KIEV - Ukraine's embattled prime minister on Monday accused Russia of trying to "dismember" his country by plotting seizures of government buildings in eastern regions that are seeking to break away from Kiev.

Prime Minister Arseniy Yatsenyuk's latest volley against Ukraine's giant neighbour came as his top lieutenants fanned out across the heavily Russified eastern swathes of the country trying to regain a semblance of control.

Thousands of irate pro-Russian activists broke through police lines on Sunday and occupied the administration buildings in the big industrial cities of Kharkiv and Donetsk as well as the headquarters of the regional security service in Lugansk.

AFP reporters saw pro-Russian activists leave the Kharkiv government headquarters on Monday morning even while a few hundred of their supporters continued to rally outside.

But the situation in the other two cities remained tense amid unconfirmed reports that pro-Russians had also stormed the security building in Donetsk.

Yatsenyuk said Russia had helped orchestrate the occupations in order to find an excuse for a full-out invasion that would punish Ukraine for February's ouster of its Moscow-backed president and decision to seek a political and economic alliance with the West.

"There is a plan to destabilise the situation, a plan for foreign forces to cross the border and seize the territory of the country, which we will not allow," Yatsenyuk told a government meeting.

"This scenario is written by the Russian Federation and its only purpose is to dismember Ukraine."

PM rejects 'federalisation'

The unrest comes with Ukraine's borders seeing a massing of Russian troops who had earlier seized the Black Sea peninsula of Crimea and the economy in tatters after decades of mismanagement and government theft.

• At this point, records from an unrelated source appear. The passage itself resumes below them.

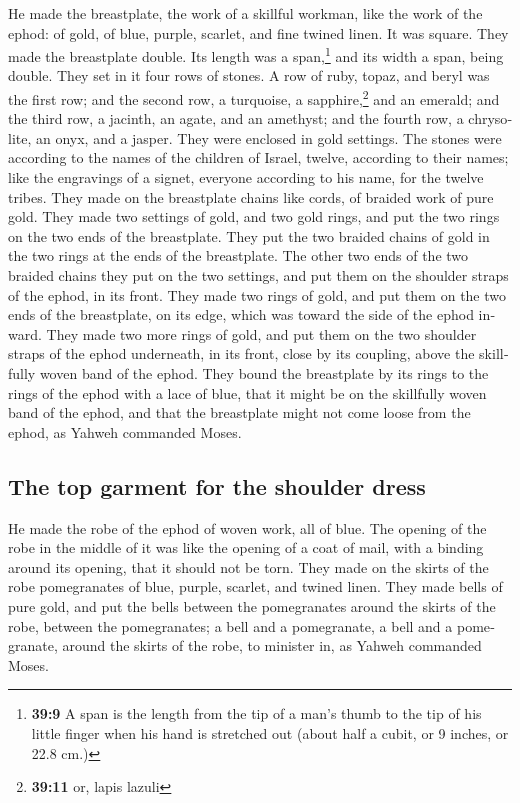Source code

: \begin{paracol}{2}
\begin{otherlanguage}{english}
 He made the breastplate, the work of a skillful workman,
like the work of the ephod: of gold, of blue, purple, scarlet, and fine
twined linen.  It was square. They made the breastplate
double. Its length was a span,\footnote{\textbf{39:9} A span is the
  length from the tip of a man's thumb to the tip of his little finger
  when his hand is stretched out (about half a cubit, or 9 inches, or
  22.8 cm.)} and its width a span, being double.  They
set in it four rows of stones. A row of ruby, topaz, and beryl was the
first row;  and the second row, a turquoise, a
sapphire,\footnote{\textbf{39:11} or, lapis lazuli} and an emerald;
 and the third row, a jacinth, an agate, and an amethyst;
 and the fourth row, a chrysolite, an onyx, and a jasper.
They were enclosed in gold settings.  The stones were
according to the names of the children of Israel, twelve, according to
their names; like the engravings of a signet, everyone according to his
name, for the twelve tribes.  They made on the
breastplate chains like cords, of braided work of pure gold.
 They made two settings of gold, and two gold rings, and
put the two rings on the two ends of the breastplate. 
They put the two braided chains of gold in the two rings at the ends of
the breastplate.  The other two ends of the two braided
chains they put on the two settings, and put them on the shoulder straps
of the ephod, in its front.  They made two rings of gold,
and put them on the two ends of the breastplate, on its edge, which was
toward the side of the ephod inward.  They made two more
rings of gold, and put them on the two shoulder straps of the ephod
underneath, in its front, close by its coupling, above the skillfully
woven band of the ephod.  They bound the breastplate by
its rings to the rings of the ephod with a lace of blue, that it might
be on the skillfully woven band of the ephod, and that the breastplate
might not come loose from the ephod, as Yahweh commanded Moses.

\hypertarget{the-top-garment-for-the-shoulder-dress-1}{%
\subsection{The top garment for the shoulder
dress}\label{the-top-garment-for-the-shoulder-dress-1}}

 He made the robe of the ephod of woven work, all of
blue.  The opening of the robe in the middle of it was
like the opening of a coat of mail, with a binding around its opening,
that it should not be torn.  They made on the skirts of
the robe pomegranates of blue, purple, scarlet, and twined linen.
 They made bells of pure gold, and put the bells between
the pomegranates around the skirts of the robe, between the
pomegranates;  a bell and a pomegranate, a bell and a
pomegranate, around the skirts of the robe, to minister in, as Yahweh
commanded Moses.


\end{otherlanguage}
\end{paracol}
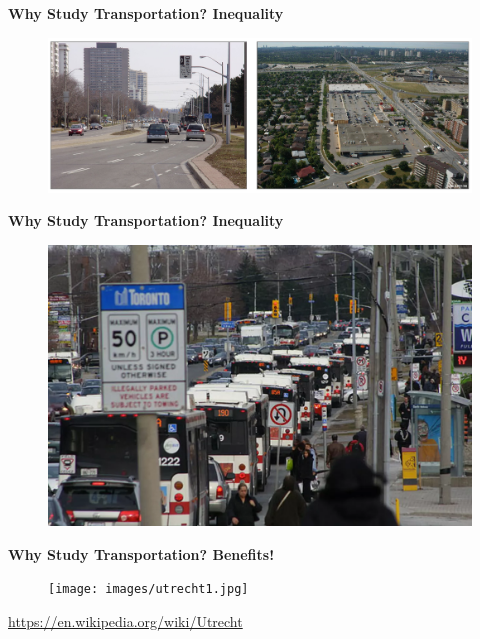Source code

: \documentclass[aspectratio=169]{beamer}
\begin{document}
\begin{frame}
	\textbf{Why Study Transportation? Inequality}
	\begin{figure}
		\centering
		\includegraphics[width=1\linewidth]{images/suburbs_tor.png}
	\end{figure}
\end{frame}


\begin{frame}
	\textbf{Why Study Transportation? Inequality}
	\begin{figure}
		\centering
		\includegraphics[width=0.8\linewidth]{images/ttc_traffic.png}
	\end{figure}
\end{frame}



\begin{frame}
	\textbf{Why Study Transportation? Benefits!}
	\begin{figure}
		\centering
		\texttt{[image: images/utrecht1.jpg]}
	\end{figure}
	\tiny\url{https://en.wikipedia.org/wiki/Utrecht}
\end{frame}

\end{document}
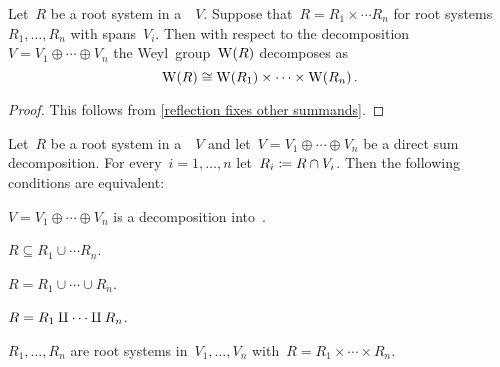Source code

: \begin{lemma}
  \label{decomposition of weyl group}
  Let~$R$ be a root system in a~{\vectorspace{$\kf$}}~$V$.
  Suppose that~$R = R_1 \times \dotsb R_n$ for root systems~$R_1, \dotsc, R_n$ with spans~$V_i$.
  Then with respect to the decomposition~$V = V_1 \oplus \dotsb \oplus V_n$ the Weyl~group~$\operatorname{W}(R)$ decomposes as
  \[
    \operatorname{W}(R)
    \cong
    \operatorname{W}(R_1) \times \dotsb \times \operatorname{W}(R_n) \,.
  \]
\end{lemma}


\begin{proof}
  This follows from \cref{reflection fixes other summands}.
\end{proof}


\begin{lemma}
  \label{characterizations of root system decompositions}
  Let~$R$ be a root system in a~{\vectorspace{$\kf$}}~$V$ and let~$V = V_1 \oplus \dotsb \oplus V_n$ be a direct sum decomposition.
  For every~$i = 1, \dotsc, n$ let~$R_i \coloneqq R \cap V_i$.
  Then the following conditions are equivalent:
  \begin{equivalenceslist}
    \item
      \label{decomposition into subreps}
      $V = V_1 \oplus \dotsb \oplus V_n$ is a decomposition into~{}.
    \item
      \label{contained in union}
      $R \subseteq R_1 \cup \dotsb R_n$.
    \item
      \label{decomposition into subsets}
      $R = R_1 \cup \dotsb \cup R_n$.
    \item
      \label{disjoint decomposition into subsets}
      $R = R_1 \amalg \dotsb \amalg R_n$.
    \item
      \label{decomposition into root systems}
      $R_1, \dotsc, R_n$ are root systems in~$V_1, \dotsc, V_n$ with~$R = R_1 \times \dotsb \times R_n$.
  \end{equivalenceslist}
\end{lemma}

Several eastern regions now want to stage referendums on joining Kremlin rule when Ukraine holds snap presidential polls on May 25 that feature two frontrunners who both want to tie the vast country's future to Europe and break its historic dependence on Russia.

Moscow is now lobbying for Ukraine to be transformed into a federation that allows eastern regions in the vast nation of 46 million to adopt Russian as a second state language and overrule some decision coming from Kiev.

The Kremlin has argued the changes were needed because ethnic Russians had allegedly been coming under increasing attack from ultranationalist forces that helped the new leaders ride a wave of anti-government protests to power.

But Washington and its EU allies fear that Russia - having already annexed Crimea last month - is using the federation idea as an excuse to further splinter Ukraine by granting the Kremlin veto powers over Kiev's regional policies.

The new Kiev government approved a draft reform plan last week that would grant more powers to the regions in line with Western wishes but stopped well short of creating the federation sought by Russia.

And Yatsenyuk on Monday called federalisation a dangerous idea aimed at ruining Ukraine.

"Any call toward federalisation is an attempt to destroy the Ukrainian state," said Yatsenyuk.

He added that the Kremlin's ambition was to turn "a part of Ukraine into a slave territory that was under the diktat of the Russian Federation."